Sürtük kimdir? Sürtük kime denir? Çoğu kere hareketli
bir cinsel yaşamı olan ve sık partner değiştirebilen kadınları aşağılamak ve
yaftalamak için kullanılan bu sözcüğün olumlu bir anlamı olabilir mi? Etik
Sürtük kitabının yazarları Dossie Easton ve Janet W. Hardy öncelikle sürtük
kavramını ters yüz ederek işe başlıyor. Bu kadınlar sürtük olduklarını ilan
etmekle kalmıyor, bununla gurur da duyuyorlar.

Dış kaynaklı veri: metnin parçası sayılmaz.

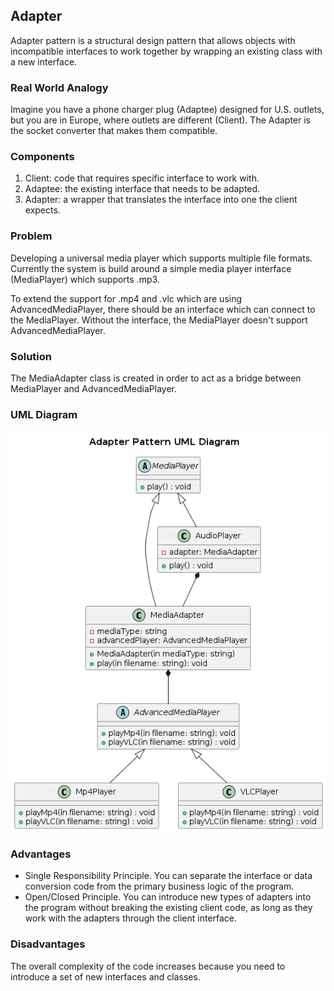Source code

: ## Adapter

Adapter pattern is a structural design pattern that allows objects with incompatible interfaces to work together by wrapping an existing class with a new interface.

### Real World Analogy

Imagine you have a phone charger plug (Adaptee) designed for U.S. outlets, but you are in Europe, where outlets are different (Client). The Adapter is the socket converter that makes them compatible.

### Components

1. Client: code that requires specific interface to work with.
2. Adaptee: the existing interface that needs to be adapted.
3. Adapter: a wrapper that translates the interface into one the client expects.

### Problem
Developing a universal media player which supports multiple file formats. Currently the system is build around a simple media player interface (MediaPlayer) which supports .mp3.

To extend the support for .mp4 and .vlc which are using AdvancedMediaPlayer, there should be an interface which can connect to the MediaPlayer. Without the interface, the MediaPlayer doesn't support AdvancedMediaPlayer.

### Solution 
The MediaAdapter class is created in order to act as a bridge between MediaPlayer and AdvancedMediaPlayer. 

### UML Diagram
<p>
  <img src="../../out/Structural_Design_Pattern/Adapter/adapter/adapter.png">
</p>

### Advantages
- Single Responsibility Principle. You can separate the interface or data conversion code from the primary business logic of the program.
- Open/Closed Principle. You can introduce new types of adapters into the program without breaking the existing client code, as long as they work with the adapters through the client interface.

### Disadvantages
The overall complexity of the code increases because you need to introduce a set of new interfaces and classes.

Yazarlarımız bir sürtük tanımı ise şöyle: Bizim için
sürtük, cinsiyeti ne olursa olsun, seksin güzel, zevk almanın yararlı bir şey
olduğu gibi radikal bir önermeye dayanarak cinselliğini kutlayan insan
demek.
Bu tanım bana başta ekonomik özgürlüğünü elde etmiş ve
hayatlarını bekar olarak sürdüren birçok kadının duyar duymaz hatırlayacağı bir
ismi çağrıştırıyor: Samantha Jones. Kitabın
sayfaları arasında ilerlerken bir yandan da HBO’nun sadık bir seyirci kitlesi
olan kült dizisi Sex And The City’yi düşünmeden edemiyorum. Bir yandan dizinin
meşhur tema müziği zihnimde çalarken bir yandan da Samantha Jones’un ideal bir
sürtük olup olmadığını düşünüyorum.
Cinselliği özgürce yaşayan kadın teması bizim
ülkemizde henüz önemli bir yer tutmasa da dünyamız için yeni değil. Sex and The
City dizisinin uyarlandığı romanın yazarı Candace Bushnell New York Obsorver’da
kitaba da adını veren Sex and The City adlı köşesinde kendisinin ve üç
arkadaşının maceralarından bahsederken takvimler 1994’ü gösteriyordu. Bushnell
o zamanlar 35 yaşındaydı ve hayatını
dilediği gibi yaşamasının önünde bir engel yoktu. Aynı yıl Etik Sürtük’ün ilk
baskısı yapıldı ve birkaç sene sonra da dizinin HBO’da yayınlanmaya
başlamasıyla kariyer sahibi, özgür, maceracı kadın imgesi kitlelere daha kolay
bir yoldan ulaşmaya başladı.
Bugün takvimler 2014’ü gösteriyor ve ben Etik Sürtük’ü
okumaya devam ettikçe kafamdaki olumlu imajlar yerlerini yavaş yavaş kuşkulu
bir yaklaşıma bırakıyor. Sebebine gelecek olursak; Etik Sürtük monogamiye(tek
eşlilik) karşılık poliamoriyi öne sürüyor.(çok aşklılık/eşlilik)Bunda bir sorun
yok, aksine poliamoriyi tercih edebilecek birçok kadın ya da erkek olduğundan
eminim. Ancak yaşadığımız coğrafya erkeğin birden çok kadınla birlikte oluşunu
dini nikah ve kumalık başta olmak üzere birçok yoldan doğrularken bırakın
birden çok erkekle beraber olan bir kadını onaylamayı, birden çok kadınla
birlikte olan bir adamla özgür bir ilişki kuran ikinci kadını da galiz
isimlendirmelerle yaftalıyor. Bunun altında da muhtemelen toplumumuzda seksin
öncelikle bir üreme vasıtası olarak görülmesi yatıyor. Kısacası bizim
hayatımızda seks evvela çocuk yapmak, sonra da kocamıza karşı “kadınlık
vazifelerimizi” yerine getirmek için var. Bu noktada kitabın, özellikle bir “el
kitabı” olarak, bizlerin hayatında somut bir karşılık bulacağından emin
değilim. Zira en serbestimiz bile bir ilişkisi varken poliamoriye pek yakın
durmuyor ve böyle bir çoklu ilişkiyi ancak bir tarafı aldatmak biçiminde yaşayabiliyor.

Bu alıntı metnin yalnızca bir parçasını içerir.